This post is about death, so, if you are a bit squeamish around this subject then please read on and hopefully reading this will help you get over your discomfort. I mentioned in a post recently in my blog from Bogota, Colombia, that the theme of death was very much present with me, having recently turned sixty, I suppose, but also feeling rather vulnerable being alone in an unsafe city in South America. I had an overwhelming sense of the mortality that binds, embraces and unites us all. And, yes, Gentle Reader, we are all going to die, and for this reason we are called to live intensely, as though each day is our last, while greeting each new day when we awake with a song of thanksgiving and joy.
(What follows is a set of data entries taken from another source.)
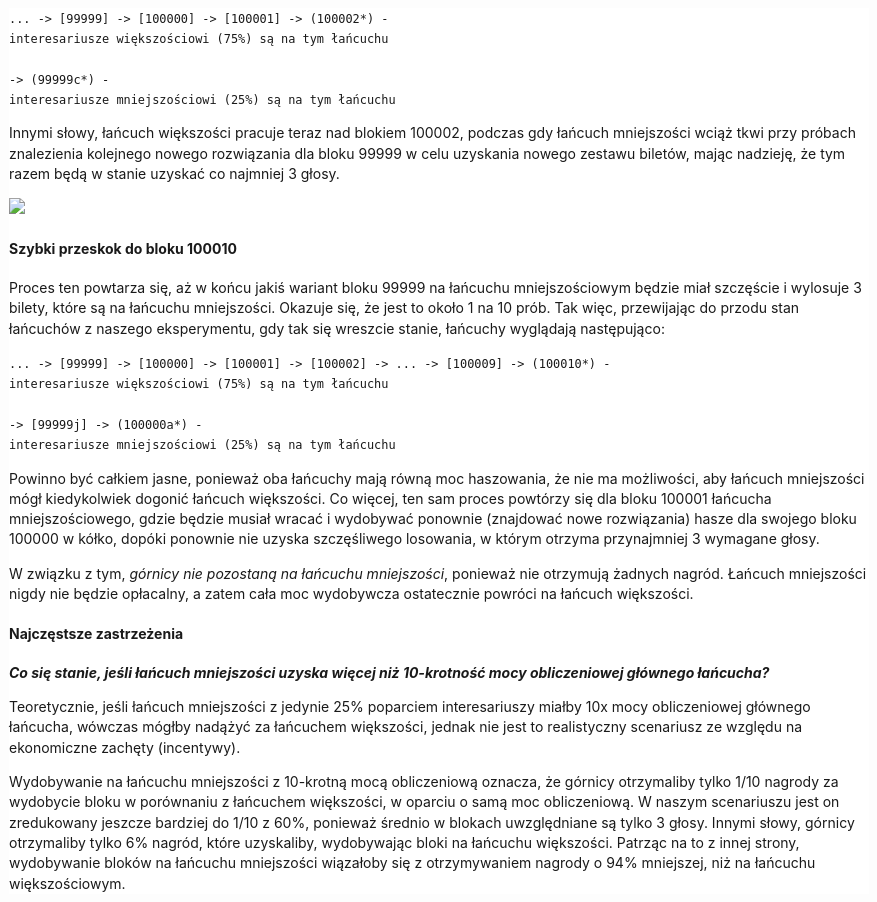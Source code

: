 
```
... -> [99999] -> [100000] -> [100001] -> (100002*) -
interesariusze większościowi (75%) są na tym łańcuchu

-> (99999c*) -
interesariusze mniejszościowi (25%) są na tym łańcuchu
```

Innymi słowy, łańcuch większości pracuje teraz nad blokiem 100002, podczas gdy łańcuch mniejszości wciąż tkwi przy próbach znalezienia kolejnego nowego rozwiązania dla bloku 99999 w celu uzyskania nowego zestawu biletów, mając nadzieję, że tym razem będą w stanie uzyskać co najmniej 3 głosy.

![](https://cdn-images-1.medium.com/max/800/1*vnZv8fLSnjc6xIu6GbZh3Q.jpeg)

#### Szybki przeskok do bloku 100010
Proces ten powtarza się, aż w końcu jakiś wariant bloku 99999 na łańcuchu mniejszościowym będzie miał szczęście i wylosuje 3 bilety, które są na łańcuchu mniejszości. Okazuje się, że jest to około 1 na 10 prób. Tak więc, przewijając do przodu stan łańcuchów z naszego eksperymentu, gdy tak się wreszcie stanie, łańcuchy wyglądają następująco:

```
... -> [99999] -> [100000] -> [100001] -> [100002] -> ... -> [100009] -> (100010*) -
interesariusze większościowi (75%) są na tym łańcuchu

-> [99999j] -> (100000a*) -
interesariusze mniejszościowi (25%) są na tym łańcuchu
```

Powinno być całkiem jasne, ponieważ oba łańcuchy mają równą moc haszowania, że nie ma możliwości, aby łańcuch mniejszości mógł kiedykolwiek dogonić łańcuch większości. Co więcej, ten sam proces powtórzy się dla bloku 100001 łańcucha mniejszościowego, gdzie będzie musiał wracać i wydobywać ponownie (znajdować nowe rozwiązania) hasze dla swojego bloku 100000 w kółko, dopóki ponownie nie uzyska szczęśliwego losowania, w którym otrzyma przynajmniej 3 wymagane głosy.

W związku z tym, *górnicy nie pozostaną na łańcuchu mniejszości*, ponieważ nie otrzymują żadnych nagród. Łańcuch mniejszości nigdy nie będzie opłacalny, a zatem cała moc wydobywcza ostatecznie powróci na łańcuch większości.

#### Najczęstsze zastrzeżenia
***Co się stanie, jeśli łańcuch mniejszości uzyska więcej niż 10-krotność mocy obliczeniowej głównego łańcucha?***

Teoretycznie, jeśli łańcuch mniejszości z jedynie 25% poparciem interesariuszy miałby 10x mocy obliczeniowej głównego łańcucha, wówczas mógłby nadążyć za łańcuchem większości, jednak nie jest to realistyczny scenariusz ze względu na ekonomiczne zachęty (incentywy).

Wydobywanie na łańcuchu mniejszości z 10-krotną mocą obliczeniową oznacza, że ​​górnicy otrzymaliby tylko 1/10 nagrody za wydobycie bloku w porównaniu z łańcuchem większości, w oparciu o samą moc obliczeniową. W naszym scenariuszu jest on zredukowany jeszcze bardziej do 1/10 z 60%, ponieważ średnio w blokach uwzględniane są tylko 3 głosy. Innymi słowy, górnicy otrzymaliby tylko 6% nagród, które uzyskaliby, wydobywając bloki na łańcuchu większości. Patrząc na to z innej strony, wydobywanie bloków na łańcuchu mniejszości wiązałoby się z otrzymywaniem nagrody o 94% mniejszej, niż na łańcuchu większościowym.
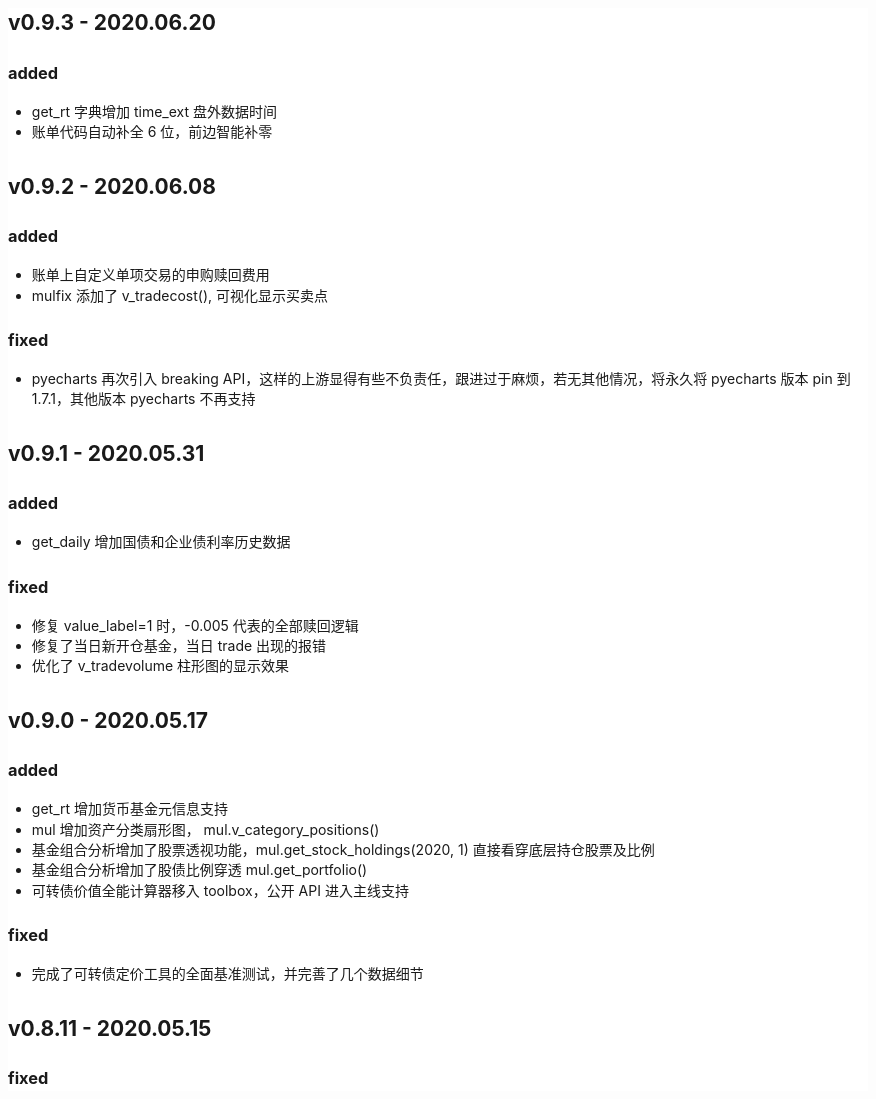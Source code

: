 ## v0.9.3 - 2020.06.20

### added

- get_rt 字典增加 time_ext 盘外数据时间
- 账单代码自动补全 6 位，前边智能补零

## v0.9.2 - 2020.06.08

### added

- 账单上自定义单项交易的申购赎回费用
- mulfix 添加了 v_tradecost(), 可视化显示买卖点

### fixed

- pyecharts 再次引入 breaking API，这样的上游显得有些不负责任，跟进过于麻烦，若无其他情况，将永久将 pyecharts 版本 pin 到 1.7.1，其他版本 pyecharts 不再支持

## v0.9.1 - 2020.05.31

### added

- get_daily 增加国债和企业债利率历史数据

### fixed

- 修复 value_label=1 时，-0.005 代表的全部赎回逻辑
- 修复了当日新开仓基金，当日 trade 出现的报错
- 优化了 v_tradevolume 柱形图的显示效果

## v0.9.0 - 2020.05.17

### added

- get_rt 增加货币基金元信息支持
- mul 增加资产分类扇形图， mul.v_category_positions()
- 基金组合分析增加了股票透视功能，mul.get_stock_holdings(2020, 1) 直接看穿底层持仓股票及比例
- 基金组合分析增加了股债比例穿透 mul.get_portfolio()
- 可转债价值全能计算器移入 toolbox，公开 API 进入主线支持

### fixed

- 完成了可转债定价工具的全面基准测试，并完善了几个数据细节

## v0.8.11 - 2020.05.15

### fixed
I am thinking of my mother's death, Joyce Alaire Greenlaw (nee Gentner) twenty-five years ago at the age of sixty, my age now. Here is a posthumous portrait I painted of her in 2007
I remember our last conversation. She was dying from lung cancer in hospital. Following a movie, Edward Scissorshands, I went to see her, knowing that in her words she was "going down fast." Her breathing was very laboured and she seemed scarcely conscious. We chatted for a while and I told her about a dream I'd had the previous night. Basically we were having lunch together on a restaurant patio in a European country. We were drinking white wine. She asked me what the dream meant. I replied that everything was well between us and we could part as friends. She seemed pleased and relaxed. I kissed her on the forehead and went home. One of the nurses asked me if I wanted to sit by her bed for the night. I knew that I needed to sleep and somehow I felt okay about not staying and so did Mom. When I arrived the next day in the early afternoon she had already been dead for forty-five minutes. I went over to her bed and again kissed her forehead. I didn't see her die, but we parted as friends and I knew that where she was, that she was well.
I have no doubts about an afterlife. I remember when a couple of years earlier the wife of a friend died from melanoma and another friend and I both prayed together for her soul. I had a vision of her as a much younger woman, or girl rather, of fourteen or so. She was wearing brown and white peasant garb (remember Holly Hobby anyone?), had long flowing hair (in life her hair was always cut short) and she was running through beautiful meadows surrounded by trees, uphill, smiling joyously with her arms stretched out before her. The following day her widower, my friend, came over to visit and told me that a friend of his I had never met before had a vision about his wife. Detail by detail he described exactly the vision that I had had yesterday about his wife.
I have no doubt at all. I do know that it is important that we forgive, pardon and reach out to one another in a spirit of love and reconciliation. This life is very short, but a breath or two and then we are gone. This life is short, but how we live in this life and especially the way we treat one another is going to have a huge bearing on how we are going to spend eternity.